Tujuan dari Rencana Lima Tahun ialah mendorong munculnya industri besar, munculnya perusahaan-perusahaan yang melayani kepentingan umum dan jasa pada sektor publik yang hasilnya dibutuhkan bisa mendorong penanaman modal dalam sektor swasta.
Usaha pembangunan ekonomi nasional lainnya dijalankan dengan kebijakan nasionalisasi perusahaan-perusahaan asing.
Nasionalisasi ini berupa tindakan pencabutan hak milik Belanda atau absurd yang kemudian diambil alih atau diputuskan statusnya sebagai milik pemerintah Republik Indonesia. Pengalihan hak milik modal absurd sudah dilakukan semenjak ratifikasi kedaulatan pada tahun 1949.

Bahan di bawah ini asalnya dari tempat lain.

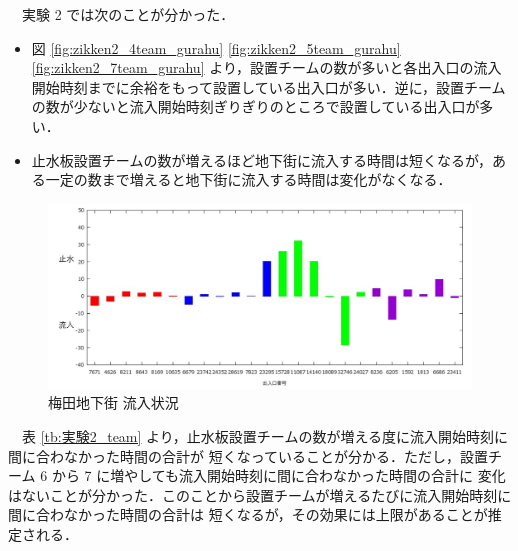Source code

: \documentclass[a4paper,10pt]{jarticle}
\begin{document}
　実験 2 では次のことが分かった．
\begin{itemize}
\item 図 \ref{fig:zikken2_4team_gurahu} \ref{fig:zikken2_5team_gurahu} \ref{fig:zikken2_7team_gurahu} より，設置チームの数が多いと各出入口の流入開始時刻までに余裕をもって設置している出入口が多い．逆に，設置チームの数が少ないと流入開始時刻ぎりぎりのところで設置している出入口が多い．
  \vspace{-2mm}
\item 止水板設置チームの数が増えるほど地下街に流入する時間は短くなるが，ある一定の数まで増えると地下街に流入する時間は変化がなくなる．
\end{itemize}

\begin{figure}[H]
\centering
\includegraphics[scale=0.25]{zikken2_4team_gurahu.pdf}
\caption{梅田地下街 流入状況 }
\vspace{-2mm}
\label{fig:zikken2_4team_gurahu.pdf}
\end{figure}
\vspace{-5mm}
　表 \ref{tb:実験2_team} より，止水板設置チームの数が増える度に流入開始時刻に間に合わなかった時間の合計が
    短くなっていることが分かる．ただし，設置チーム 6 から 7 に増やしても流入開始時刻に間に合わなかった時間の合計に
    変化はないことが分かった．このことから設置チームが増えるたびに流入開始時刻に間に合わなかった時間の合計は
    短くなるが，その効果には上限があることが推定される．
    \vspace{-5mm}
\vspace{-4mm}
\end{document}
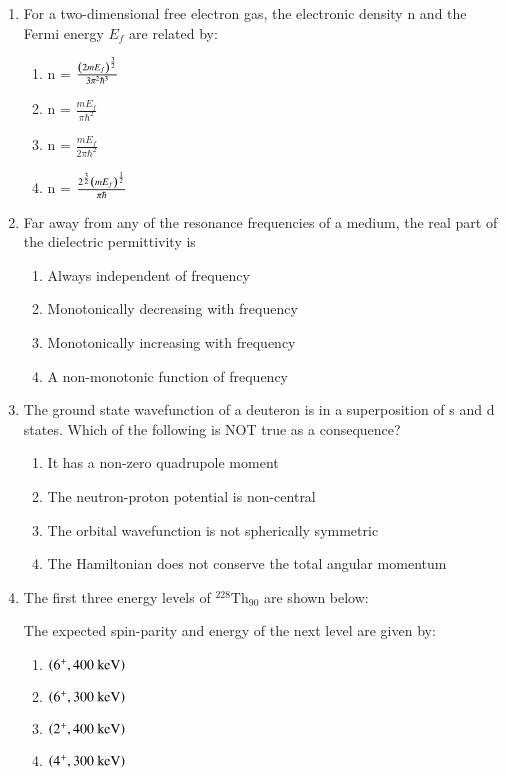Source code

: \documentclass[journal]{IEEEtran}
\begin{document}
\begin{enumerate}[start=27]
\item For a two-dimensional free electron gas, the electronic density n and the Fermi energy $E_f$ are related by:
\begin{multicols}{2}
\begin{enumerate}
\item n = $\frac{\left(2mE_f\right)^{\frac{3}{2}}}{3\pi^2\hbar^3}$\\

\item n = $\frac{mE_f}{\pi\hbar^2}$

\item n = $\frac{mE_f}{2\pi\hbar^2}$\\

\item n = $\frac{2^{\frac{3}{2}}\left(mE_f\right)^{\frac{1}{2}}}{\pi\hbar}$

\end{enumerate}
\end{multicols}

\item Far away from any of the resonance frequencies of a medium, the real part of the dielectric permittivity is
\begin{enumerate}
\item Always independent of frequency
\item Monotonically decreasing with frequency
\item Monotonically increasing with frequency
\item A non-monotonic function of frequency
\end{enumerate}

\item The ground state wavefunction of a deuteron is in a superposition of s and d states. Which of the following is NOT true as a consequence?
\begin{enumerate}
\item It has a non-zero quadrupole moment
\item The neutron-proton potential is non-central
\item The orbital wavefunction is not spherically symmetric
\item The Hamiltonian does not conserve the total angular momentum
\end{enumerate}

\item The first three energy levels of $^{228}\text{Th}_{90}$ are shown below:


The expected spin-parity and energy of the next level are given by:
\begin{multicols}{2}
\begin{enumerate}
\item $\left(6^+, 400 \text{ keV}\right)$
\item $\left(6^+, 300 \text{ keV}\right)$
\item $\left(2^+, 400 \text{ keV}\right)$
\item $\left(4^+, 300 \text{ keV}\right)$
\end{enumerate} 
\end{multicols}


\end{enumerate}
\end{document}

Hal ini terkait dengan hasil KMB yang belum terselesaikan, yaitu kasus Irian Barat yang janjinya satu tahun setelah berakhirnya KMB akan dibicarakan kembali, namun tidak dilaksanakan sehingga pemerintah Indonesia pada masa itu mengambil kebijakan untuk melaksanakan nasionalisasi perusahaan Belanda.
Sejak tahun 1957 nasionalisasi yang dilakukan pemerintah terbagi dalam dua tahap; pertama, tahap pengambilalihan, penyitaan dan penguasaan atau sering disebut “di bawah pengawasan”.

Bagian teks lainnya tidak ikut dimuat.